In Orcas, we’ve added the concept of GC Latency Modes that while process-wide, can be changed during the lifetime of the process to meet an application’s needs.
The Latency Modes can be accessed as new properties onto the GCSettings class:

System.Runtime.GCLatencyMode System.Runtime.GCSettings.LatencyMode { get; set; }

The values for GCLatencyMode are Batch, Interactive and LowLatency.

  • Batch:  This mode is designed for maximum throughput, at the expense of responsiveness.   It is best for applications with no UI or server-side operations and is equivalent to Workstation GC without Concurrent GC.   If Concurrent GC is enabled, switching to Batch mode will prevent any further concurrent collections.  This is the only valid mode for Server GC.
  • Interactive:  This mode balances responsiveness with throughput.  It is designed for applications with UI and is the default Latency Mode, equivalent to Workstation GC with Concurrent GC.   This mode is not available on Server GC.  
  • LowLatency:  This mode is meant for short-term, time-sensitive operations where interruptions from the GC may be disruptive, like animation rendering or data acquisition functions.  This mode is not available on Server GC.

How does LowLatency mode work?

When you set the latency mode to LowLatency, the GC will perform almost no generation 2 collections, nor will it start any new concurrent collections.  Since generation 2 is unbounded and can become very large, collecting it can cause your managed threads to pause for short amounts of time.  This can be unacceptable for certain scenarios. 

To be clear, I’m not talking about real-time application requirements, rather requirements that a short-running block of code run smoothly with minimal interruptions from the runtime.
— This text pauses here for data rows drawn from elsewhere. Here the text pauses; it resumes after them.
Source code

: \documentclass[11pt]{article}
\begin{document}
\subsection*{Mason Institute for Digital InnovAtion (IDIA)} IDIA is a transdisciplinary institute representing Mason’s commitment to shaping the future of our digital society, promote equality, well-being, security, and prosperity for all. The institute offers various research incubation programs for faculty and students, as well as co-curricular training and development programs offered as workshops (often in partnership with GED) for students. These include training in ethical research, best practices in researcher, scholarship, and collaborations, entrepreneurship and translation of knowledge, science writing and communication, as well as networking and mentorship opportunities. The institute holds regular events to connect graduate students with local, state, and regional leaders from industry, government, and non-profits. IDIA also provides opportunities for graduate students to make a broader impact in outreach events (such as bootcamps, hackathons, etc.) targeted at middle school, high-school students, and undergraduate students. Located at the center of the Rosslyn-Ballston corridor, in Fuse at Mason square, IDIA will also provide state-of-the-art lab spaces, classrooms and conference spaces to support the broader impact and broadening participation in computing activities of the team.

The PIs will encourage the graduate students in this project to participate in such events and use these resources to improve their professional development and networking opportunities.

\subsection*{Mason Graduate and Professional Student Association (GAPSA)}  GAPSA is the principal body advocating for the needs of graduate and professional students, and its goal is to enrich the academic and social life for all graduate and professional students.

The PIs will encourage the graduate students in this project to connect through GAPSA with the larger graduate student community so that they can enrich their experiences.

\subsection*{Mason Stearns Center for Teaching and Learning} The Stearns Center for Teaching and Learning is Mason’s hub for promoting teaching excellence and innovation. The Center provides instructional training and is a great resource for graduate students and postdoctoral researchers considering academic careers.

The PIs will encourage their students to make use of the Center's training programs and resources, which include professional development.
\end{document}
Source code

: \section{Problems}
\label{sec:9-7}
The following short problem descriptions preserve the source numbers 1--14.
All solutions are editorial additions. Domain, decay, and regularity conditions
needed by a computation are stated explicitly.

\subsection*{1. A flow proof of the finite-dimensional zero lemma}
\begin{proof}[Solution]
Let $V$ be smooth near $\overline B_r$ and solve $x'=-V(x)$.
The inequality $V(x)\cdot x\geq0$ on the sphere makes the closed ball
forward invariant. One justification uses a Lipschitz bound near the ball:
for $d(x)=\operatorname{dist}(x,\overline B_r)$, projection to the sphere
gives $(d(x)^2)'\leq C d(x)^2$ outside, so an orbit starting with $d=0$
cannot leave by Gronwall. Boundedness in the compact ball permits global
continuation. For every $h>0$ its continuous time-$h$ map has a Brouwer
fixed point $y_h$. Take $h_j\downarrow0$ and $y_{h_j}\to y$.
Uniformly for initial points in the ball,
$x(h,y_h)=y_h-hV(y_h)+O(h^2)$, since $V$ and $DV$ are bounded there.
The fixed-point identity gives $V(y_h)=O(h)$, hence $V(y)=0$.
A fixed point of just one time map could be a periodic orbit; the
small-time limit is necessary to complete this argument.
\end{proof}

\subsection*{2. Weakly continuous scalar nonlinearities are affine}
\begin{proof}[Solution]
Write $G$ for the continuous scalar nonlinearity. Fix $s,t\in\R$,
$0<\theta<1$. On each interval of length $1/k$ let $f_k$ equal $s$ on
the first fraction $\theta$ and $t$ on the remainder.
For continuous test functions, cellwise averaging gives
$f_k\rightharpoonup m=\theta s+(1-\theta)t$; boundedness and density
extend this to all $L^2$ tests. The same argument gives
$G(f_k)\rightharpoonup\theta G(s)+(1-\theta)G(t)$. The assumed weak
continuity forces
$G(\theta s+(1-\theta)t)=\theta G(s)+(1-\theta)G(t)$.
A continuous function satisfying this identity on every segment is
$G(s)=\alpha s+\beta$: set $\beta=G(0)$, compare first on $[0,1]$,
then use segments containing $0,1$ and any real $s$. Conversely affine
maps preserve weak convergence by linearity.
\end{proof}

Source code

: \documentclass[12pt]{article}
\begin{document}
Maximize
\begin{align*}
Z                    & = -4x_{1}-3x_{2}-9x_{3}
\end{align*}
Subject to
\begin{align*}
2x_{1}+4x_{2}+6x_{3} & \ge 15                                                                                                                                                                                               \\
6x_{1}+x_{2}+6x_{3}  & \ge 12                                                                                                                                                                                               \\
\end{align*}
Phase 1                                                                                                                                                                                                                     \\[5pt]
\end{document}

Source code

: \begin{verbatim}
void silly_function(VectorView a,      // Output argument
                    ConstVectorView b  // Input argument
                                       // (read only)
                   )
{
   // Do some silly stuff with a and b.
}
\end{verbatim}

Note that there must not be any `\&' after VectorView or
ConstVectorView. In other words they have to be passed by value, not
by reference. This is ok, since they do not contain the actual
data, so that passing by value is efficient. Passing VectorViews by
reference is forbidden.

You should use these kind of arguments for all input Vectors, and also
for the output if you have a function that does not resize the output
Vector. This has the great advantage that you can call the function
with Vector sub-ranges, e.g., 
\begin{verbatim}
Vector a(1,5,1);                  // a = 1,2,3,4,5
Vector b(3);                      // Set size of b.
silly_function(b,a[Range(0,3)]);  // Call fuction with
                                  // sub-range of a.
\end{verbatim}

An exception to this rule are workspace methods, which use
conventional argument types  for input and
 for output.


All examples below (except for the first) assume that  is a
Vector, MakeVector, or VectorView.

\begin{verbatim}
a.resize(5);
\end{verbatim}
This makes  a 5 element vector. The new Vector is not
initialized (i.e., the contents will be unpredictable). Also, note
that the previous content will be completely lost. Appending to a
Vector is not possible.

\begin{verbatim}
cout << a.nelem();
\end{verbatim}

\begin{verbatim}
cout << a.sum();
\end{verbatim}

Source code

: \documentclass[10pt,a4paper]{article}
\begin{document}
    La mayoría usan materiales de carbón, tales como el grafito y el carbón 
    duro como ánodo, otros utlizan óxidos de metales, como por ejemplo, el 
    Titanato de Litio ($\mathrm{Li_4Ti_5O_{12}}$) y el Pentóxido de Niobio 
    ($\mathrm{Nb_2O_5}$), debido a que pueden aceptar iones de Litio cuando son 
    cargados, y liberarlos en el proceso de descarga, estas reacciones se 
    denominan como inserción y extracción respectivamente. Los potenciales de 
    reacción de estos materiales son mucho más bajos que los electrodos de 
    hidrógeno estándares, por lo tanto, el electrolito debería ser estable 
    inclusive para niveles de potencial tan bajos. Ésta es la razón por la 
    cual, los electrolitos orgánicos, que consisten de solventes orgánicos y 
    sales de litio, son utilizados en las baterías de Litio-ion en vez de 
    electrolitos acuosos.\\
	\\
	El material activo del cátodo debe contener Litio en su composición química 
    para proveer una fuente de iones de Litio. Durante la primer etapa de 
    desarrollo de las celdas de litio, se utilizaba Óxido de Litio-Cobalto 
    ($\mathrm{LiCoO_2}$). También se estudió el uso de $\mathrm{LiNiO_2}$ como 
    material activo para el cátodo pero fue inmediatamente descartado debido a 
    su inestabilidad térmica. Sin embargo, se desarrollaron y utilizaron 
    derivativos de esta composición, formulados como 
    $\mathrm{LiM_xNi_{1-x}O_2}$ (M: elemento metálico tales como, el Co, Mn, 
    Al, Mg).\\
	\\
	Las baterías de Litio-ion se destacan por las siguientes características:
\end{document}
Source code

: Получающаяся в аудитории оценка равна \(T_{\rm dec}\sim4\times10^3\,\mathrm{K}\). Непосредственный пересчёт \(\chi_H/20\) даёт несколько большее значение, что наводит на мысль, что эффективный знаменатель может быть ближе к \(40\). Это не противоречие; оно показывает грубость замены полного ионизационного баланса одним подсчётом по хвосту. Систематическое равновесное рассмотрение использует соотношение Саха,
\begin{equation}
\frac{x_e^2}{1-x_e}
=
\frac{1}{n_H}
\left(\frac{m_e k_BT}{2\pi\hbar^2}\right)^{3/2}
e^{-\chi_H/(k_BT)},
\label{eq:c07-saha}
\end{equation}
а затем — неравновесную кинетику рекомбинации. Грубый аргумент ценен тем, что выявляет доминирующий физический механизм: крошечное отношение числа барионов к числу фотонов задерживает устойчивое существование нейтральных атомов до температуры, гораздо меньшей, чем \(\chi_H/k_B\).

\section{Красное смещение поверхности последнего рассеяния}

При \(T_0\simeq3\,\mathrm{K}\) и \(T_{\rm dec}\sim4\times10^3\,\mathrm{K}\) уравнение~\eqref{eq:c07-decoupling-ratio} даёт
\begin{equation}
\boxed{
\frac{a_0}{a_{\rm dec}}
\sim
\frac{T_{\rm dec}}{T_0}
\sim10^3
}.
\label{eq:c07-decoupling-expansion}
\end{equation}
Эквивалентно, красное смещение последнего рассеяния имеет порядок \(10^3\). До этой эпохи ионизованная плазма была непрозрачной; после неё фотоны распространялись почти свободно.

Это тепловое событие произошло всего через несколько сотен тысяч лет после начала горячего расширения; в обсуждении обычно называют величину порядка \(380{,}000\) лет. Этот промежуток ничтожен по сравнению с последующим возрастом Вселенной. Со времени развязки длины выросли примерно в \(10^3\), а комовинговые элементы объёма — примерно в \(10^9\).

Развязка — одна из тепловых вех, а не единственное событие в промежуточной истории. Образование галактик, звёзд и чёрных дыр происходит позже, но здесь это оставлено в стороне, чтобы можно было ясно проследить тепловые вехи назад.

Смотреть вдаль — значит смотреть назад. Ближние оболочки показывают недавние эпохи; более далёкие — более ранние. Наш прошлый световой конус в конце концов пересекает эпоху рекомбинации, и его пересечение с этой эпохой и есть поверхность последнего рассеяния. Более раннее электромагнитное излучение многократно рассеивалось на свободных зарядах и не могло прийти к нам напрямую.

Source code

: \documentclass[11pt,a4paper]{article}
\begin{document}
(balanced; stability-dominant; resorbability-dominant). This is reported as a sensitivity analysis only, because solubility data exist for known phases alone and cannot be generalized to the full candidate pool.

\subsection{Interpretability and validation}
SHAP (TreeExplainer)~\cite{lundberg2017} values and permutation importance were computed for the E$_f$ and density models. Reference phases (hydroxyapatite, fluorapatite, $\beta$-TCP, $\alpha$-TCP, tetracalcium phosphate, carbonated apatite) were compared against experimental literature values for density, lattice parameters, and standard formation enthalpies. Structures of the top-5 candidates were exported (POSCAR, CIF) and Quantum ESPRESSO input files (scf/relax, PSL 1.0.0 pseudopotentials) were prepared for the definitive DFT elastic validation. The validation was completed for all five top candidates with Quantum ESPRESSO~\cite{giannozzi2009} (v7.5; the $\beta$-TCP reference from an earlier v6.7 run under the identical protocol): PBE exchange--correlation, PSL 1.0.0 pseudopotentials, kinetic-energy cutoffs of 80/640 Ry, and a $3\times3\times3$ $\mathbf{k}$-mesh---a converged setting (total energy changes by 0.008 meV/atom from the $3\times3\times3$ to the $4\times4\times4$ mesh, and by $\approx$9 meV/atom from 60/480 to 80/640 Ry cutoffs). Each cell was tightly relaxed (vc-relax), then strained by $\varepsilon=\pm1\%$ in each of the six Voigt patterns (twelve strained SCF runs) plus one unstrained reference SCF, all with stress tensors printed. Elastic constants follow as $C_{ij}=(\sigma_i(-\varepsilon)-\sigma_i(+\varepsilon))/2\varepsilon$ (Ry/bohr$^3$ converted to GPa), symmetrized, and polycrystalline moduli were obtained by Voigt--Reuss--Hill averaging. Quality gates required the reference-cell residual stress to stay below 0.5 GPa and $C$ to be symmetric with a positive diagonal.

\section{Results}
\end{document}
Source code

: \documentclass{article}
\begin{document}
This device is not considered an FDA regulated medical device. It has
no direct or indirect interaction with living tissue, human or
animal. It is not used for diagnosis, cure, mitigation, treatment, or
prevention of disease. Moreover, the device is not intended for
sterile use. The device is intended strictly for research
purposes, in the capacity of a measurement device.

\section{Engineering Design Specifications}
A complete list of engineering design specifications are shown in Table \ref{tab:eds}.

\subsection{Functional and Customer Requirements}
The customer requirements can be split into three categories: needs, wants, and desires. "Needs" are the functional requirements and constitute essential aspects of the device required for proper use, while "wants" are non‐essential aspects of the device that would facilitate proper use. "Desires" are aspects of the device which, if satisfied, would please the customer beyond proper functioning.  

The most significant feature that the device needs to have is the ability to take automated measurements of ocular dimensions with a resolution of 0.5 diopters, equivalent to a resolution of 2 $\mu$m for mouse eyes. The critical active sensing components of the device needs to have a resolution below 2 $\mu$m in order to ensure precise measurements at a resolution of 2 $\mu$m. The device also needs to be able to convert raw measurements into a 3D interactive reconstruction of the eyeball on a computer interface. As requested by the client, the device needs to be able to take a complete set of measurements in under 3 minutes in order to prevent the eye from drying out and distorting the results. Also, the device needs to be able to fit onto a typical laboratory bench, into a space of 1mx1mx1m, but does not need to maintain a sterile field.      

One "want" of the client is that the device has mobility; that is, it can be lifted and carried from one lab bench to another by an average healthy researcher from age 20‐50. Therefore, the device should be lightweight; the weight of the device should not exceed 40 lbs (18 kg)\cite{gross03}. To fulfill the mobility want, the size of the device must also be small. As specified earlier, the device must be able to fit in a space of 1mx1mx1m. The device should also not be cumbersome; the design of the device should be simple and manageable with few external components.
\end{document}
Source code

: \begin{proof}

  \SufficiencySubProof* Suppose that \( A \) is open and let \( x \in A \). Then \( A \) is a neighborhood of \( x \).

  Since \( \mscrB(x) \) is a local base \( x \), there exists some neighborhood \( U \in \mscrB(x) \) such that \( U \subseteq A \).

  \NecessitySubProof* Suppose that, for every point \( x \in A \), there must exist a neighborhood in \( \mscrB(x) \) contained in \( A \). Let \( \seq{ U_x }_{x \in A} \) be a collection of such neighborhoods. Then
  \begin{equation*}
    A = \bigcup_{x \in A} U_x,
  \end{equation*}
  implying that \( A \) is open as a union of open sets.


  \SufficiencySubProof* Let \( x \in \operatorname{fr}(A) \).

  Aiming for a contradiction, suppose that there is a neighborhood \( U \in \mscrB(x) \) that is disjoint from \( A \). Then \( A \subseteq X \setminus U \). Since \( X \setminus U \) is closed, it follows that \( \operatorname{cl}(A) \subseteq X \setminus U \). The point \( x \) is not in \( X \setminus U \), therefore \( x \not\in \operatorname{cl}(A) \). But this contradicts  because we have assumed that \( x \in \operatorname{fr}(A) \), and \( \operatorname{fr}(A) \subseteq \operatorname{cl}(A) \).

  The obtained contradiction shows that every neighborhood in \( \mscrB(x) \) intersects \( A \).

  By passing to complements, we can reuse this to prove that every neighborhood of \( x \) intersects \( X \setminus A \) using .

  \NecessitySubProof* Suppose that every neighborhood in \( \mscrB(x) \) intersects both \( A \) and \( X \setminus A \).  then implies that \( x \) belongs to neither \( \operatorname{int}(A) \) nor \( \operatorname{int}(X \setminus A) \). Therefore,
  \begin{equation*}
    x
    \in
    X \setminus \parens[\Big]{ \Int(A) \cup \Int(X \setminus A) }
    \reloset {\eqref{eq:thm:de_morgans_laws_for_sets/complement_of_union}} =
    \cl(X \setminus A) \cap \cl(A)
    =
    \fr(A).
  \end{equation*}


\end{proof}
LowLatency mode is not real-time mode.

I mentioned above that in LowLatency mode, the GC will perform almost no most generation 2 collections, but there are situations when it will.  As we know, there are three things that cause the GC to perform a collection (more info):

  1. Allocation exceeds the Gen0 threshold – normally, these collections can escalate into full heap collections.  With LowLatency, generation 1 is the maximum generation that will be collected, possibly promoting objects to generation 2.
  2. System.GC.Collect is called – this will continue to work as expected.  If you specify to collect generation 2, the GC will honor your request regardless of the Latency Mode.
  3. System is in low memory situation – the OS has raised an event telling the runtime that it is low on system memory.  In this ase the GC will perform a generation 2 collection to attempt to free memory.  The alternative is to allow the OS to begin paging which will generally have worse pause times than a full collection.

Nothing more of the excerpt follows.